BRIEF>
Look through the data below. Show each line where the string "quod" occurs.

══ EXCERPTED RECORDS

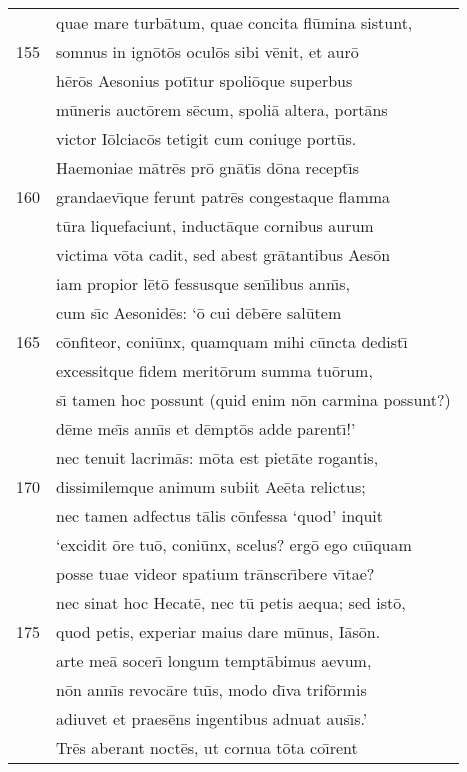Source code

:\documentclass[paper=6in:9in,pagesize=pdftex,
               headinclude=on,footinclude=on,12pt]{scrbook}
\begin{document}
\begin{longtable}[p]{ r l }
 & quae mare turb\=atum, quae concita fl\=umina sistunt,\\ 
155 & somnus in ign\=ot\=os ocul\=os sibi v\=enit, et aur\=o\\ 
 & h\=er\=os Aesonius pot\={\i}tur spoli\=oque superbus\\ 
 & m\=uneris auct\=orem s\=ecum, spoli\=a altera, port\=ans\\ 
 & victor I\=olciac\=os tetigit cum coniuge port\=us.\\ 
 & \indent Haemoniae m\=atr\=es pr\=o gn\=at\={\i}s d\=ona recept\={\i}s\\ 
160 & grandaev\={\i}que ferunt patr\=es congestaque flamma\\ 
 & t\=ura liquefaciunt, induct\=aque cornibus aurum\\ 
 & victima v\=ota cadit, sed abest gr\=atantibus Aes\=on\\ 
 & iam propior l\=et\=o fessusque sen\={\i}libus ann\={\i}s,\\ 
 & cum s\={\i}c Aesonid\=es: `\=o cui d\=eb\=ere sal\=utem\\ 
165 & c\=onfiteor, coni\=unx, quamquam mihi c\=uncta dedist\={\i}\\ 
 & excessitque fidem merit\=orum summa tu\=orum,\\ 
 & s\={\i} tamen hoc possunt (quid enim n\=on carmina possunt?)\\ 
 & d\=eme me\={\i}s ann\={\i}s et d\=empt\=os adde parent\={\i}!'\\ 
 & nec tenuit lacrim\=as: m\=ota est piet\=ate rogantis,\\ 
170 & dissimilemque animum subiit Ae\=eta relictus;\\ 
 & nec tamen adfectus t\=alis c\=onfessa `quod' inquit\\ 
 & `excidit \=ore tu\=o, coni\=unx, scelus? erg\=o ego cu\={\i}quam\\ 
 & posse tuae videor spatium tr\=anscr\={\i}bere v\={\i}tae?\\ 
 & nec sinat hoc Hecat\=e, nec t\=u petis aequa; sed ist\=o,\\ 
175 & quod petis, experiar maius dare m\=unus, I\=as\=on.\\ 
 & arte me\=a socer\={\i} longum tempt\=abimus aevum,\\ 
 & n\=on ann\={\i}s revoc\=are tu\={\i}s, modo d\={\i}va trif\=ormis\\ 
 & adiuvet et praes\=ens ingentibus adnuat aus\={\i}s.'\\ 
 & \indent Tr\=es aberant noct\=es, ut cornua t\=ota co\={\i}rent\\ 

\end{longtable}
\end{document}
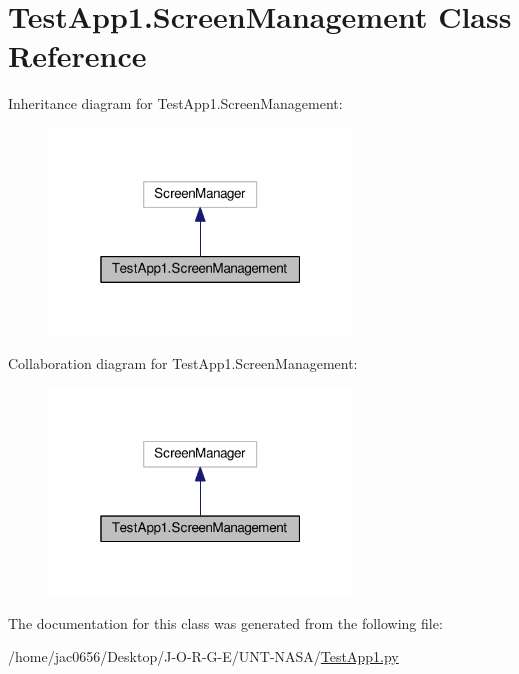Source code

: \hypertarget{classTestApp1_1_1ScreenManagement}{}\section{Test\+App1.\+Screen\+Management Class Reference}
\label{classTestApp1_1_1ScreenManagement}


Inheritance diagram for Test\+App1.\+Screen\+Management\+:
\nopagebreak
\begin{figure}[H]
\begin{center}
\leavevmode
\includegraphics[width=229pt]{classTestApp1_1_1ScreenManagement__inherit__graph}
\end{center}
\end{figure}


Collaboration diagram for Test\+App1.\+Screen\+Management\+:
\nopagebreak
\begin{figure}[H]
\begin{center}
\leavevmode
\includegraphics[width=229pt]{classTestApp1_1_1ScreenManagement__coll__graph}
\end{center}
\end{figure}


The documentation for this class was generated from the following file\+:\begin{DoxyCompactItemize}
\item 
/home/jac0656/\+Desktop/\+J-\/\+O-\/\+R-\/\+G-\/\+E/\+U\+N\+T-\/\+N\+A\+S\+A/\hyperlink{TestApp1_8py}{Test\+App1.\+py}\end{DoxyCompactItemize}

════
══ EXCERPTED RECORDS

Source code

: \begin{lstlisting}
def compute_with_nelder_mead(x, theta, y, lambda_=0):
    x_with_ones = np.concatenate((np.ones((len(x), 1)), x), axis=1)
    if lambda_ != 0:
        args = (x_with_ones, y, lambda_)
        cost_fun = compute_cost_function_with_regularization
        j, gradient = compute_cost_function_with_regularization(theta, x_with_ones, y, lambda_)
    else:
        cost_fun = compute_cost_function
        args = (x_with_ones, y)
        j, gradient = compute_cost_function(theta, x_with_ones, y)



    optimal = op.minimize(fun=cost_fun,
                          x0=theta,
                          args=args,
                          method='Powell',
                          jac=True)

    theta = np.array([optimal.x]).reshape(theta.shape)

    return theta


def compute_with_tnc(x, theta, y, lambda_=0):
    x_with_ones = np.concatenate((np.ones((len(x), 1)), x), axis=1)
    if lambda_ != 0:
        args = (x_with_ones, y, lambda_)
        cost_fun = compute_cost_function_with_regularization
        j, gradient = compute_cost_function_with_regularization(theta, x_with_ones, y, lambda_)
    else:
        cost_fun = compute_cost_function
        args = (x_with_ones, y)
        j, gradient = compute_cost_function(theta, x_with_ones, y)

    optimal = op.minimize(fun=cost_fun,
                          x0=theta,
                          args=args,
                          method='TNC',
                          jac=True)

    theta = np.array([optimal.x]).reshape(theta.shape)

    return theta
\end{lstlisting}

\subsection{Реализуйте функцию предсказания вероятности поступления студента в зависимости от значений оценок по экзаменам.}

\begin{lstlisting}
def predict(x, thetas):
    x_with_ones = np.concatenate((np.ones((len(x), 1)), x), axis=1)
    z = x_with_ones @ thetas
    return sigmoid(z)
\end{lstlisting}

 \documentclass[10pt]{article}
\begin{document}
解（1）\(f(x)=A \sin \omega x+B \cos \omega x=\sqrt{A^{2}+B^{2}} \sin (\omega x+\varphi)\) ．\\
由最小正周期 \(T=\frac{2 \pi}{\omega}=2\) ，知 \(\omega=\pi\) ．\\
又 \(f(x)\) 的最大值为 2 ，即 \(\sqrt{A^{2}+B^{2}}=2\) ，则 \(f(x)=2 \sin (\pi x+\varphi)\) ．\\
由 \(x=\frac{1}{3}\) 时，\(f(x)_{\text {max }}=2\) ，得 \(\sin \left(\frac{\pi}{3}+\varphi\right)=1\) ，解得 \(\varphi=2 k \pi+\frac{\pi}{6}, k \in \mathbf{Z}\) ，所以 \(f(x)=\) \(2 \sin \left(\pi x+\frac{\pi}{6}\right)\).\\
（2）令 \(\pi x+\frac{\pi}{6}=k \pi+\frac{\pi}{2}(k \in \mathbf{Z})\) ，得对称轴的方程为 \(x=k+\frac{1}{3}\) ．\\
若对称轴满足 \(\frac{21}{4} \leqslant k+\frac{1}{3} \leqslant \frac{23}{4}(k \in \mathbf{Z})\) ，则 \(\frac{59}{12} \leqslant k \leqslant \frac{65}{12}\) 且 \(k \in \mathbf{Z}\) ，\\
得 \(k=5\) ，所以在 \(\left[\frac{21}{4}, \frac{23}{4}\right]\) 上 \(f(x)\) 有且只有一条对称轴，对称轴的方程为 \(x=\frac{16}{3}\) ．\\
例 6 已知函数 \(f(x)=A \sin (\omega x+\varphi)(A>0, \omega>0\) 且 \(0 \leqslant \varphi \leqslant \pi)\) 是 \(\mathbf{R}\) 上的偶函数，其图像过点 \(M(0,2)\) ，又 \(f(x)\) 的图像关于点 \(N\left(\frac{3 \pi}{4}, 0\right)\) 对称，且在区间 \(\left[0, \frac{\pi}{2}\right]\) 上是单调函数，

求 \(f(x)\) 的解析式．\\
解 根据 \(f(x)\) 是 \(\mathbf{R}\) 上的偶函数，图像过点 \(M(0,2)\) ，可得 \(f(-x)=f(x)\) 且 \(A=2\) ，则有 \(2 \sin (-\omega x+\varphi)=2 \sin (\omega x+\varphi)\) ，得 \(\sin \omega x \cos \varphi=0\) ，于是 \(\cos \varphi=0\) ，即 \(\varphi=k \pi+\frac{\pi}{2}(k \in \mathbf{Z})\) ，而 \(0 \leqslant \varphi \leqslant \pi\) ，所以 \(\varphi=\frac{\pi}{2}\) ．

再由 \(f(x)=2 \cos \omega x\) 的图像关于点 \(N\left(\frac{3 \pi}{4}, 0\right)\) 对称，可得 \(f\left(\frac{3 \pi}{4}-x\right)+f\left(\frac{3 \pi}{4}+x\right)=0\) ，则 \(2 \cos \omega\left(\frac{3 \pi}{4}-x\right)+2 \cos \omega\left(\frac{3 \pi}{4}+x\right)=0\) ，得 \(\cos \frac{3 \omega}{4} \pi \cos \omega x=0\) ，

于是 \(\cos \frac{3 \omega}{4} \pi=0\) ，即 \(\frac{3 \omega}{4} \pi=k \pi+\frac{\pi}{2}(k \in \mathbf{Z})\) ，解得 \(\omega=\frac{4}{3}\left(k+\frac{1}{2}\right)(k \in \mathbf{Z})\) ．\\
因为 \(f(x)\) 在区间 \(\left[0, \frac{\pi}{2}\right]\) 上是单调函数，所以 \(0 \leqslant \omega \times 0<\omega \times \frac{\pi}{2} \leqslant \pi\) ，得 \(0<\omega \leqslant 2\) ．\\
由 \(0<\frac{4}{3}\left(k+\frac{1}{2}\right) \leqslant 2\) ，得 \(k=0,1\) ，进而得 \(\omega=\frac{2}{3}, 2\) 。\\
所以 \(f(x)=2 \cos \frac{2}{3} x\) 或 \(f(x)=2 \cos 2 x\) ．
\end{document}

════

SOLUTION TO THIS PROBLEM>
 & nec tamen adfectus t\=alis c\=onfessa `quod' inquit\\ 
175 & quod petis, experiar maius dare m\=unus, I\=as\=on.\\ 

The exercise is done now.